With persistent spread of the virus that causes COVID-19 in California and nationwide, some traditionally in-person activities – work, school and social interactions – will likely remain remote more often than usual for the foreseeable future.
As a result, the use of digital devices has surged significantly, with Americans logging an average of 13 hours per day watching screens. That compares to between seven and 10 hours per day before the COVID-19 pandemic started, with the increase in screen time likely contributing to more exposure to blue light.
While this low-wavelength, high-energy light offers some benefits, such as boosting alertness, too much of it may cause problems. Researchers continue to evaluate the potential short- and long-term health implications that may come from excessive exposure to blue light, including potential damage to retina cells, particularly in children and teens; increased incidences of age-related macular degeneration; disrupted sleep cycles; and digital eye strain.

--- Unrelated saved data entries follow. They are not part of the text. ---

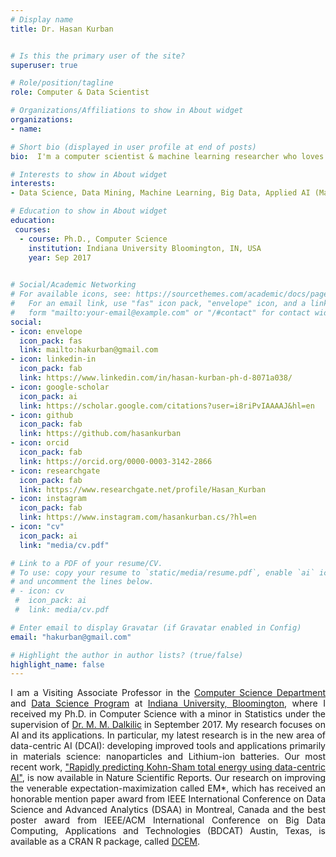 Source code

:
 ```yaml
---
# Display name
title: Dr. Hasan Kurban


# Is this the primary user of the site?
superuser: true

# Role/position/tagline
role: Computer & Data Scientist

# Organizations/Affiliations to show in About widget
organizations:
- name: 

# Short bio (displayed in user profile at end of posts)
bio:  I'm a computer scientist & machine learning researcher who loves building intelligent systems to find data-driven solutions to real-world problems. 

# Interests to show in About widget
interests:
- Data Science, Data Mining, Machine Learning, Big Data, Applied AI (Materials Science)

# Education to show in About widget
education:
 courses:  
  - course: Ph.D., Computer Science
    institution: Indiana University Bloomington, IN, USA
    year: Sep 2017
 

# Social/Academic Networking
# For available icons, see: https://sourcethemes.com/academic/docs/page-builder/#icons
#   For an email link, use "fas" icon pack, "envelope" icon, and a link in the
#   form "mailto:your-email@example.com" or "/#contact" for contact widget.
social:
- icon: envelope
  icon_pack: fas
  link: mailto:hakurban@gmail.com
- icon: linkedin-in
  icon_pack: fab
  link: https://www.linkedin.com/in/hasan-kurban-ph-d-8071a038/
- icon: google-scholar
  icon_pack: ai
  link: https://scholar.google.com/citations?user=i8riPvIAAAAJ&hl=en
- icon: github
  icon_pack: fab
  link: https://github.com/hasankurban
- icon: orcid
  icon_pack: fab
  link: https://orcid.org/0000-0003-3142-2866
- icon: researchgate
  icon_pack: fab  
  link: https://www.researchgate.net/profile/Hasan_Kurban
- icon: instagram
  icon_pack: fab
  link: https://www.instagram.com/hasankurban.cs/?hl=en
- icon: "cv"
  icon_pack: ai
  link: "media/cv.pdf"

# Link to a PDF of your resume/CV.
# To use: copy your resume to `static/media/resume.pdf`, enable `ai` icons in `params.toml`, 
# and uncomment the lines below.
# - icon: cv
 #  icon_pack: ai
 #  link: media/cv.pdf

# Enter email to display Gravatar (if Gravatar enabled in Config)
email: "hakurban@gmail.com"

# Highlight the author in author lists? (true/false)
highlight_name: false
---
```

<style>
body {
text-align: justify}
</style>


I am  a Visiting Associate Professor in the [Computer Science Department](https://cs.indiana.edu) and [Data Science Program](https://datascience.indiana.edu/index.html) at [Indiana University, Bloomington](https://www.indiana.edu), where I received my  Ph.D. in Computer Science with a minor in Statistics under the supervision of [Dr. M. M. Dalkilic](https://luddy.indiana.edu/contact/profile/?profile_id=187) in September 2017.  My research focuses on AI and its applications.  In particular,  my latest research is in the new area of data-centric AI (DCAI): developing improved tools and applications primarily in materials science: nanoparticles and Lithium-ion batteries.  Our most recent work, ["Rapidly predicting Kohn-Sham total energy using data-centric AI"](https://www.nature.com/articles/s41598-022-18366-7),  is now available in Nature Scientific Reports.  Our  research on improving the venerable expectation-maximization called EM*,  which has received an honorable mention paper award from IEEE International Conference on Data Science and Advanced Analytics (DSAA) in Montreal, Canada and the best poster award from IEEE/ACM International Conference on Big Data Computing, Applications and Technologies (BDCAT) Austin, Texas,  is available as a CRAN R package, called [DCEM](https://cran.r-project.org/web/packages/DCEM/index.html).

In fact, nearly 60 percent of U.S. adults report symptoms of digital eye strain, which may result from extended computer and smartphone usage and can contribute to dry eyes, headaches and neck or shoulder pain. With that in mind, here are three tips to consider as the consistent use of digital devices remains a fact of life for most people:
Use the 20-20-20 rule or other rest tactics. It is important to give your eyes some rest during the day by breaking up long stretches of screen time. The 20-20-20 rule recommends that after 20 minutes of computer work, people take 20 seconds to look at something that’s approximately 20 feet away. Other strategies include keeping devices at least 30 inches from the eyes, as this separation can help reduce blue-light exposure; and switching to a task for which the eyes don’t have to focus on something up close, such as returning a call. Also, getting outside may reduce the risk of developing nearsightedness, which has become increasingly common in part due to the increased use of screens and today affects 41 percent of Americans – up from 25 percent in 1970.
Leverage blue-light-blocking technology. Many smartphones now include a “night mode” feature, which adjusts the screen’s setting to help filter out blue light. Likewise, specialized screen protectors can feature blue-light-filtering properties, while also helping prevent cracks or scratches. To help block blue light at the source, some computer manufacturers are embedding blue-light-filtering technology into the screens, helping ensure color clarity while reducing exposure to blue light. Another option is to get glasses with premium anti-reflective coating, which may help prevent harmful reflective glare and reduce the risk of digital eye strain.
Get a comprehensive eye exam. It’s a good idea for computer users to get an eye exam every year, according to the American Optometric Association. If you experience ongoing symptoms of digital eye strain, prescription lenses for computer viewing may be needed. Plus, a comprehensive eye exam may uncover other health conditions not usually associated with the eyes, including diabetes and some types of cancer. For children, remember that a school’s vision check is not a substitute for a comprehensive eye exam, as screenings usually focus on measuring acuity levels and might miss conditions such as poor eye alignment, focusing problems and farsightedness.
As we contend with the ongoing pandemic and transition to an increasingly virtual world, considering these tips can help people maintain or improve their eye health as part of an overall focus on whole-person well-being.
This week’s guest columnist, Dr. Scott Edmonds, serves as the chief eye care officer for UnitedHealthcare.